Two of the four new companies will represent the core of a new AT&T — the business unit that runs the company’s huge telecommunications network and serves business customers, and a separately traded subsidiary containing the shrinking consumer long-distance business.
As separate stocks, investors will be able to track the growth or decline of each unit instead of trying to value the entire conglomerate with its disparate parts.
Meanwhile, long-distance customers will likely see little impact from AT&T’s restructuring, analysts said. The regional Baby Bell phone companies probably will not follow AT&T’s lead in restructuring since they lacked its range of services, the analysts added.
Wall Street Reacts Coolly
On the New York Stock Exchange, AT&T, which beat third-quarter earnings expectations today, finished down $3.63, or 13.3 percent, at $23.56, after stock downgrades from several Wall Street analysts, including Salomon Smith Barney’s Jack Grubman, one of Wall Street’s most influential analysts. He downgraded AT&T’s stock to “neutral” from “outperform,” saying, “We believe the business is melting down.”
And Grubman is not the only analyst reacting less than enthusiastically to the restructuring plan.
“I think it’s the beginning of the end of an icon. It’s a sad day in corporate history. It’s the surrender to Wall Street, which was foolishly looking for near-term results and stock gains on a five- to 10-year turnaround project,” said Gartner Group analyst Ken McGee.
“They are going to have to prove that this restructuring is going to put the company on the right track,” said Stanley Nabi, vice chairman at DLJ Asset Management, with $35 billion under management. “When a company has an operation that is losing money, and they sell it, they write of it off. Here, all they are doing is reshuffling the deck.”
ABN Amro analyst Kevin Roe said the move would “make it easier for the Street to value the company, but I still believe operational results are more important.”
A union also is calling AT&T’s reorganization plan flawed.
The Communications Workers of America union said the new plan won’t fix the operational problems at the company. “AT&T has operational problems which cannot be fixed with financial restructuring,” said the union, which represents about 35,000 AT&T employees, or about 20 percent of the company’s workforce.

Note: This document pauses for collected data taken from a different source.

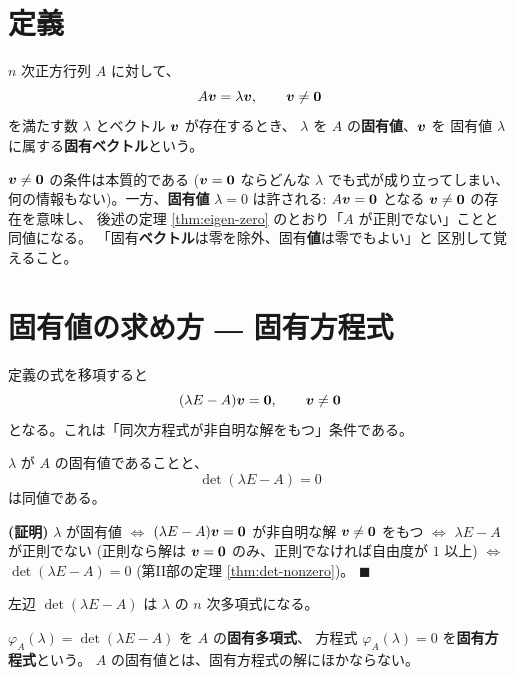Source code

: \section{定義}

\begin{teigi}
$n$ 次正方行列 $A$ に対して、
\[
A\vect{v} = \lambda \vect{v}, \qquad \vect{v} \neq \vect{0}
\]
を満たす数 $\lambda$ とベクトル $\vect{v}$ が存在するとき、
$\lambda$ を $A$ の\textbf{固有値}、$\vect{v}$ を
固有値 $\lambda$ に属する\textbf{固有ベクトル}という。
\end{teigi}

\begin{chui}[$\vect{v} \neq \vect{0}$ と $\lambda = 0$]
$\vect{v} \neq \vect{0}$ の条件は本質的である
($\vect{v} = \vect{0}$ ならどんな $\lambda$ でも式が成り立ってしまい、
何の情報もない)。一方、\textbf{固有値} $\lambda = 0$ は許される:
$A\vect{v} = \vect{0}$ となる $\vect{v} \neq \vect{0}$ の存在を意味し、
後述の定理 \ref{thm:eigen-zero} のとおり「$A$ が正則でない」ことと同値になる。
「固有\textbf{ベクトル}は零を除外、固有\textbf{値}は零でもよい」と
区別して覚えること。
\end{chui}

\section{固有値の求め方 ― 固有方程式}

定義の式を移項すると
\[
(\lambda E - A)\vect{v} = \vect{0}, \qquad \vect{v} \neq \vect{0}
\]
となる。これは「同次方程式が非自明な解をもつ」条件である。

\begin{teiri}[固有値の特徴づけ]\label{thm:eigen-char}
$\lambda$ が $A$ の固有値であることと、
\[
\det(\lambda E - A) = 0
\]
は同値である。
\end{teiri}

\noindent\textbf{(証明)}\quad
$\lambda$ が固有値
$\iff$ $(\lambda E - A)\vect{v} = \vect{0}$ が非自明な解 $\vect{v} \neq \vect{0}$
をもつ
$\iff$ $\lambda E - A$ が正則でない
(正則なら解は $\vect{v} = \vect{0}$ のみ、正則でなければ自由度が $1$ 以上)
$\iff$ $\det(\lambda E - A) = 0$
(第II部の定理 \ref{thm:det-nonzero})。 $\blacksquare$

左辺 $\det(\lambda E - A)$ は $\lambda$ の $n$ 次多項式になる。

\begin{teigi}[固有多項式]
$\varphi_A(\lambda) = \det(\lambda E - A)$ を $A$ の\textbf{固有多項式}、
方程式 $\varphi_A(\lambda) = 0$ を\textbf{固有方程式}という。
$A$ の固有値とは、固有方程式の解にほかならない。
\end{teigi}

CEO Armstrong Defends Move
In announcing the change of course, AT&T Chairman C. Michael Armstrong tried to allay fears of both investors and employees, insisting the changes didn’t amount to a contradiction of the one-stop shopping strategy.
“Each of these new companies will move faster in meeting customer needs, but they’ll serve them under one of the world’s most recognized and respected brands and they’ll still be able to offer bundled services through inter-company agreements,” he said in a statement.